His last well publicized bout was with Billy Miske on November 7, 1923. Brennan was reportedly out of shape and looking somewhat heavy. He was staggered by a left to the mouth from Miske in the third round and subsequently knocked down. In the fourth, a hard right to the jaw put Brennan down for the count. It is quite reasonable to assume he should have retired after the injuries he sustained from the Firpo fight eight months earlier.

==Early death by gang shooting in 1924==
On June 15, 1924, Brennan was shot to death by two "street thugs" in New York City. After Brennan opened a bar, Club Tia Juana, on 171st Street in the Washington Heights section of Manhattan, some rough looking men informed him that he was buying the wrong mob's beer. Brennan threw them out of his bar.
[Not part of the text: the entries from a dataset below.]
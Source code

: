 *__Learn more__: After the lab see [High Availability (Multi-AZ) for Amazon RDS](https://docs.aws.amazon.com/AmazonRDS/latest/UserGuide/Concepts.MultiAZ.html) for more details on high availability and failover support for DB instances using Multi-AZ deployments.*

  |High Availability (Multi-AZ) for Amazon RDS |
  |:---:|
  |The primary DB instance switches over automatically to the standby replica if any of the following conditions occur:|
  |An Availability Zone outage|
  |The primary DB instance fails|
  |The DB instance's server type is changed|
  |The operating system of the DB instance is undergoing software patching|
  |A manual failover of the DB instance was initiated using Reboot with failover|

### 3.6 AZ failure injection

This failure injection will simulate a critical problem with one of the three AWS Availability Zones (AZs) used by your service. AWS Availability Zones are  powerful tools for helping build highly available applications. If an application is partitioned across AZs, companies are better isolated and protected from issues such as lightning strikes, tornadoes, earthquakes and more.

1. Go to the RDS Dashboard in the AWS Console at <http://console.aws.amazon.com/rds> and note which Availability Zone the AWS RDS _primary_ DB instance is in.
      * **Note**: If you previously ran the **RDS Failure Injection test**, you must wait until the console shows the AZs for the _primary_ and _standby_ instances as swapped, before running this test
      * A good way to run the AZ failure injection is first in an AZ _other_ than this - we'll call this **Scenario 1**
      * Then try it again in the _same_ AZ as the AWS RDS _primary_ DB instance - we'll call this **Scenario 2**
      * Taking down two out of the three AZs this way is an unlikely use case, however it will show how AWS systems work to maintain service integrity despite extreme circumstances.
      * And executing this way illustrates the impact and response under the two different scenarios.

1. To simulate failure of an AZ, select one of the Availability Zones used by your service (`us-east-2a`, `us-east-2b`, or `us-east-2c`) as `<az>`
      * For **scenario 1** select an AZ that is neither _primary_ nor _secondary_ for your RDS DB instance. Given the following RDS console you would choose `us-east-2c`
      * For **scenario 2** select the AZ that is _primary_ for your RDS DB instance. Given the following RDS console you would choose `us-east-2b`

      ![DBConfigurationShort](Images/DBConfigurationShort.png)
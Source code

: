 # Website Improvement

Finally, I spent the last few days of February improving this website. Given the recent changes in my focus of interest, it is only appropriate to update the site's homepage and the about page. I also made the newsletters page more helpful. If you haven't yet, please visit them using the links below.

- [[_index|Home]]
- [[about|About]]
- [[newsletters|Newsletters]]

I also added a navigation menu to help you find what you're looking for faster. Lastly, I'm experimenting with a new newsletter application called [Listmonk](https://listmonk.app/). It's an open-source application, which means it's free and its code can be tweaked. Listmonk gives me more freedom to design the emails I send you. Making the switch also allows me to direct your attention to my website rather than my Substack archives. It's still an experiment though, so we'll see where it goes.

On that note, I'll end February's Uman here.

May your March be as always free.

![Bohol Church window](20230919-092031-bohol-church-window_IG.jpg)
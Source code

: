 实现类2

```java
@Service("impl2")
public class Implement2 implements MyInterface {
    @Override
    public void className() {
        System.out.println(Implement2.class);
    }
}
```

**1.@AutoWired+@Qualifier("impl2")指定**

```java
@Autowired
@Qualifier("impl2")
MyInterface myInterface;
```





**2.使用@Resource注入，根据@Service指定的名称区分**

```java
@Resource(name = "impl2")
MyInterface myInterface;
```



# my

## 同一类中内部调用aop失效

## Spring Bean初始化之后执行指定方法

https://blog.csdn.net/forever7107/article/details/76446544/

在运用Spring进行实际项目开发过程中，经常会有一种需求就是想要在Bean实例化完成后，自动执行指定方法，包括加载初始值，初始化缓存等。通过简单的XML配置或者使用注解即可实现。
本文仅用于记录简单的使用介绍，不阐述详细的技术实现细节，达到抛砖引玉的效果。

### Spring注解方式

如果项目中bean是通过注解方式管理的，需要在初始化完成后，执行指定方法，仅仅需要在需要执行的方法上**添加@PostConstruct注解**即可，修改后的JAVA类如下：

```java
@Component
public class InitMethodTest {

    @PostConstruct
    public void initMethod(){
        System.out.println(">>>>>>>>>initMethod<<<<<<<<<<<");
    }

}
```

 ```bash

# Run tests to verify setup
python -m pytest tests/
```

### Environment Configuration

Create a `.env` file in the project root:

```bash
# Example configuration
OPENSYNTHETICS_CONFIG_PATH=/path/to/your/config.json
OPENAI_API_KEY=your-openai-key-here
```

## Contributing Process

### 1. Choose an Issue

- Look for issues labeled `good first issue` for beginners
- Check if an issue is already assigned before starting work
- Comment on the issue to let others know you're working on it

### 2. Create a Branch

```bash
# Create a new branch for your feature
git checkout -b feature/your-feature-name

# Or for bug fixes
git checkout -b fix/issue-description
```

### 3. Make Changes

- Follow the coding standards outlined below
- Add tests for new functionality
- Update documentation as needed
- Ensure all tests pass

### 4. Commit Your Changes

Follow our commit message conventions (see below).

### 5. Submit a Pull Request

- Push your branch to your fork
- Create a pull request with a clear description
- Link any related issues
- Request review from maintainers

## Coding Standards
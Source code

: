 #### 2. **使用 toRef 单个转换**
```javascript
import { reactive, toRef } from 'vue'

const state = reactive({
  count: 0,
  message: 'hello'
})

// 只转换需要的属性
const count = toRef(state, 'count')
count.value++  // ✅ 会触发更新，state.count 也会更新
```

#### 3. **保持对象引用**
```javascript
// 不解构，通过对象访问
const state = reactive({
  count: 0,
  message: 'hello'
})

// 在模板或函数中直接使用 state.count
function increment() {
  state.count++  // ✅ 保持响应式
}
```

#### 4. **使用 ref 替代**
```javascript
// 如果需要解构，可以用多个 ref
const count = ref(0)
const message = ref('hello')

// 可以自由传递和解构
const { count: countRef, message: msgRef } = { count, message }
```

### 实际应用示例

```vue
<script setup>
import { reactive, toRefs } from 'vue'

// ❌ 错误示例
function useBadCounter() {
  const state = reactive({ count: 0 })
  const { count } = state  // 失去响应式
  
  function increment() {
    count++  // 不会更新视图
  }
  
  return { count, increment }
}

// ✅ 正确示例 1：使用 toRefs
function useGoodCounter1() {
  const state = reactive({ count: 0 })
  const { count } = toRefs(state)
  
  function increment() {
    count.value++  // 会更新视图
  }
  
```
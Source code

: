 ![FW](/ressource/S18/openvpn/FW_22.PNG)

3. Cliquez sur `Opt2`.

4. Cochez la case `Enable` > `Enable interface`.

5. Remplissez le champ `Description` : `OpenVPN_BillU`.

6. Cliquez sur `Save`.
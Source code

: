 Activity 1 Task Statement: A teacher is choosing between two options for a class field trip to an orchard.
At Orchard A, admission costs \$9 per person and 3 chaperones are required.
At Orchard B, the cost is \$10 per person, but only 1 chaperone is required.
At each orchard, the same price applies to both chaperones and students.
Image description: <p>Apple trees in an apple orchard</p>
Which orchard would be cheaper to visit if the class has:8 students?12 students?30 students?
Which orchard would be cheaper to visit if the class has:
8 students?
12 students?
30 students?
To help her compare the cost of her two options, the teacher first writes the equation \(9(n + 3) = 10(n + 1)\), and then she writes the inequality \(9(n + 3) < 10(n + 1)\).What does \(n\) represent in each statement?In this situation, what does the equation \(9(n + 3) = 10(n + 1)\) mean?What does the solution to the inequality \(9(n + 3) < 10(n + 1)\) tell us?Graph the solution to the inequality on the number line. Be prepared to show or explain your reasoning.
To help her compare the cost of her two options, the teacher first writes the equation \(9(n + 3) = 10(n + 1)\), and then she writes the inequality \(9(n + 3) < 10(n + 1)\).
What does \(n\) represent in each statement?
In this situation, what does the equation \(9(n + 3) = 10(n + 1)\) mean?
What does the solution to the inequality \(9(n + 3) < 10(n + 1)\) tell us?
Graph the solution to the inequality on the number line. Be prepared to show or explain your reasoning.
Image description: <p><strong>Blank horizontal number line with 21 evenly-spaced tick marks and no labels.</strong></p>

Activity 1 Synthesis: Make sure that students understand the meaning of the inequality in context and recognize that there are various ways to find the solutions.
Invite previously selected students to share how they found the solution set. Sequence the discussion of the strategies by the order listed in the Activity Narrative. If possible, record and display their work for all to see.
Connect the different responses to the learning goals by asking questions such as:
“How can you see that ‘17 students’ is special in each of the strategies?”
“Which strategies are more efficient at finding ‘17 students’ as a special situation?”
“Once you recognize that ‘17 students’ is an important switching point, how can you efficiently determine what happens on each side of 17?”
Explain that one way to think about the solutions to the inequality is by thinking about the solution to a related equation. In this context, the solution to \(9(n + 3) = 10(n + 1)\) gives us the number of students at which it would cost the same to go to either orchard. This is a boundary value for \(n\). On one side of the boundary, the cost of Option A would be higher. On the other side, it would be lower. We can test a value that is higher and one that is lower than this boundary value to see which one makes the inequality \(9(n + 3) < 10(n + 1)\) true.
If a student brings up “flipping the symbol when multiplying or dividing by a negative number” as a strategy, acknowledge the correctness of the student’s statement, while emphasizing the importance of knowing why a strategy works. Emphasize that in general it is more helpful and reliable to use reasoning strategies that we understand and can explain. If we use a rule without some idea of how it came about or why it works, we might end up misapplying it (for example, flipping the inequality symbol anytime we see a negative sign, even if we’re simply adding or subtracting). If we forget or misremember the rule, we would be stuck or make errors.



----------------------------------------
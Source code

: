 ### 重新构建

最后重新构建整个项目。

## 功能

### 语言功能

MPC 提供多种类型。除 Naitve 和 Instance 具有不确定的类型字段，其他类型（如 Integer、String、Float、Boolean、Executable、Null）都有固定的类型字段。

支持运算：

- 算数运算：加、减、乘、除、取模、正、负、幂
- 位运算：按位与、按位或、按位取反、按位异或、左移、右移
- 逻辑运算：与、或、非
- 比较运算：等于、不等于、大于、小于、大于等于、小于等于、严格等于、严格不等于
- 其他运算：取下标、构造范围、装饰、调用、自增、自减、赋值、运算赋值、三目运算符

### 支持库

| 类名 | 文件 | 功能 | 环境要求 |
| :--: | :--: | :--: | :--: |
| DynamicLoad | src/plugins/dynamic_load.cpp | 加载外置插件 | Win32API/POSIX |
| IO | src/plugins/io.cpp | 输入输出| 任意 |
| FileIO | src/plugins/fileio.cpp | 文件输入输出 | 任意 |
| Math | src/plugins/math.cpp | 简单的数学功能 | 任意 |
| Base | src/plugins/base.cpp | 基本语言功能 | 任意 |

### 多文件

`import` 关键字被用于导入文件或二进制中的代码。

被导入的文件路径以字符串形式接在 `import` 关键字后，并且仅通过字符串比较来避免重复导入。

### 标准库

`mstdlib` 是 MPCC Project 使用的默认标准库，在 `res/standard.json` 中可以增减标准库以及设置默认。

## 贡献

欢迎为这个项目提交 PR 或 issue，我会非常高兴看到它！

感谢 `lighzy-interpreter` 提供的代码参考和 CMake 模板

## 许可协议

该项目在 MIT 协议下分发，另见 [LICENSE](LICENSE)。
He was later summoned outside by another man with whom he was unfamiliar and a gunman standing nearby pulled his gun, and shot him twice. James Cullen, a state trooper who had been chatting with Brennan earlier inside the club, was near Brennan at the time of the shooting and was shot as well. Both assailants were found to have police records, and one had connections to a gang. Three other men were present near the gunman, and suspected of being involved in the incident and also having connections to the "Hell's Kitchen" gang which had targeted Brennan. A few years prior to the shooting, Brennan had purchased the club with the winnings from his second Dempsey fight.

Survived by a wife and child, he was only 30 years old at the time of his death. On June 18, after 5,000 attended his Memorial service at New York's St. Rose de Lima Catholic Church, his funeral was held.